* **PROBLEM STATEMENT**
Collect every line below that contains the word "Rule".

[[ EXTRACTED DATA, beginning ]]

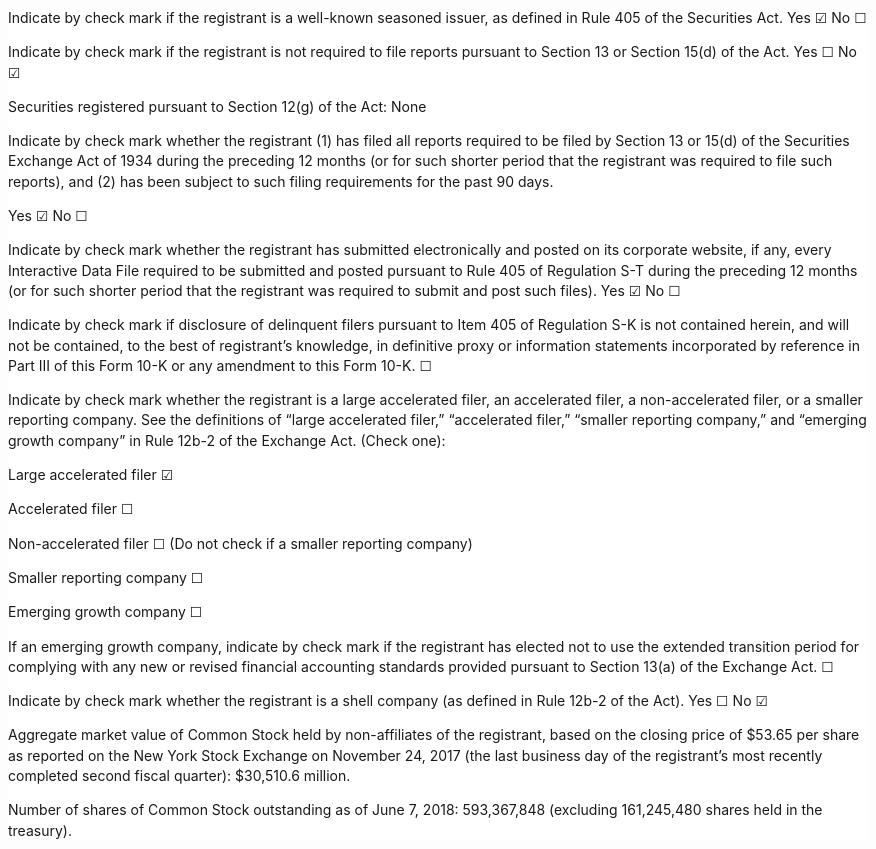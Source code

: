 Indicate by check mark if the registrant is a well-known seasoned issuer, as defined in Rule 405 of the Securities Act. Yes ☑ No ☐

Indicate by check mark if the registrant is not required to file reports pursuant to Section 13 or Section 15(d) of the Act. Yes ☐ No ☑

Securities registered pursuant to Section 12(g) of the Act: None

Indicate by check mark whether the registrant (1) has filed all reports required to be filed by Section 13 or 15(d) of the Securities Exchange Act of 1934 during the
preceding 12 months (or for such shorter period that the registrant was required to file such reports), and (2) has been subject to such filing requirements for the past 90
days.

Yes ☑ No ☐

Indicate by check mark whether the registrant has submitted electronically and posted on its corporate website, if any, every Interactive Data File required to be
submitted and posted pursuant to Rule 405 of Regulation S-T during the preceding 12 months (or for such shorter period that the registrant was required to submit and
post such files). Yes ☑ No ☐

Indicate by check mark if disclosure of delinquent filers pursuant to Item 405 of Regulation S-K is not contained herein, and will not be contained, to the best of
registrant’s knowledge, in definitive proxy or information statements incorporated by reference in Part III of this Form 10-K or any amendment to this Form 10-K. ☐

Indicate by check mark whether the registrant is a large accelerated filer, an accelerated filer, a non-accelerated filer, or a smaller reporting company. See the definitions
of “large accelerated filer,” “accelerated filer,” “smaller reporting company,” and “emerging growth company” in Rule 12b-2 of the Exchange Act. (Check one):

  Large accelerated filer ☑

  Accelerated filer ☐

Non-accelerated filer ☐
(Do not check if a smaller reporting company)

Smaller reporting company ☐

Emerging growth company ☐

If an emerging growth company, indicate by check mark if the registrant has elected not to use the extended transition period for complying with any new or revised
financial accounting standards provided pursuant to Section 13(a) of the Exchange Act. ☐

Indicate by check mark whether the registrant is a shell company (as defined in Rule 12b-2 of the Act).
Yes ☐ No ☑

Aggregate market value of Common Stock held by non-affiliates of the registrant, based on the closing price of $53.65 per share as reported on the New York Stock
Exchange on November 24, 2017 (the last business day of the registrant’s most recently completed second fiscal quarter): $30,510.6 million.

Number of shares of Common Stock outstanding as of June 7, 2018: 593,367,848 (excluding 161,245,480 shares held in the treasury).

[[ EXTRACTED DATA, end ]]

* **WRITTEN ANSWER**
: Indicate by check mark if the registrant is a well-known seasoned issuer, as defined in Rule 405 of the Securities Act. Yes ☑ No ☐
submitted and posted pursuant to Rule 405 of Regulation S-T during the preceding 12 months (or for such shorter period that the registrant was required to submit and
of “large accelerated filer,” “accelerated filer,” “smaller reporting company,” and “emerging growth company” in Rule 12b-2 of the Exchange Act. (Check one):
Indicate by check mark whether the registrant is a shell company (as defined in Rule 12b-2 of the Act).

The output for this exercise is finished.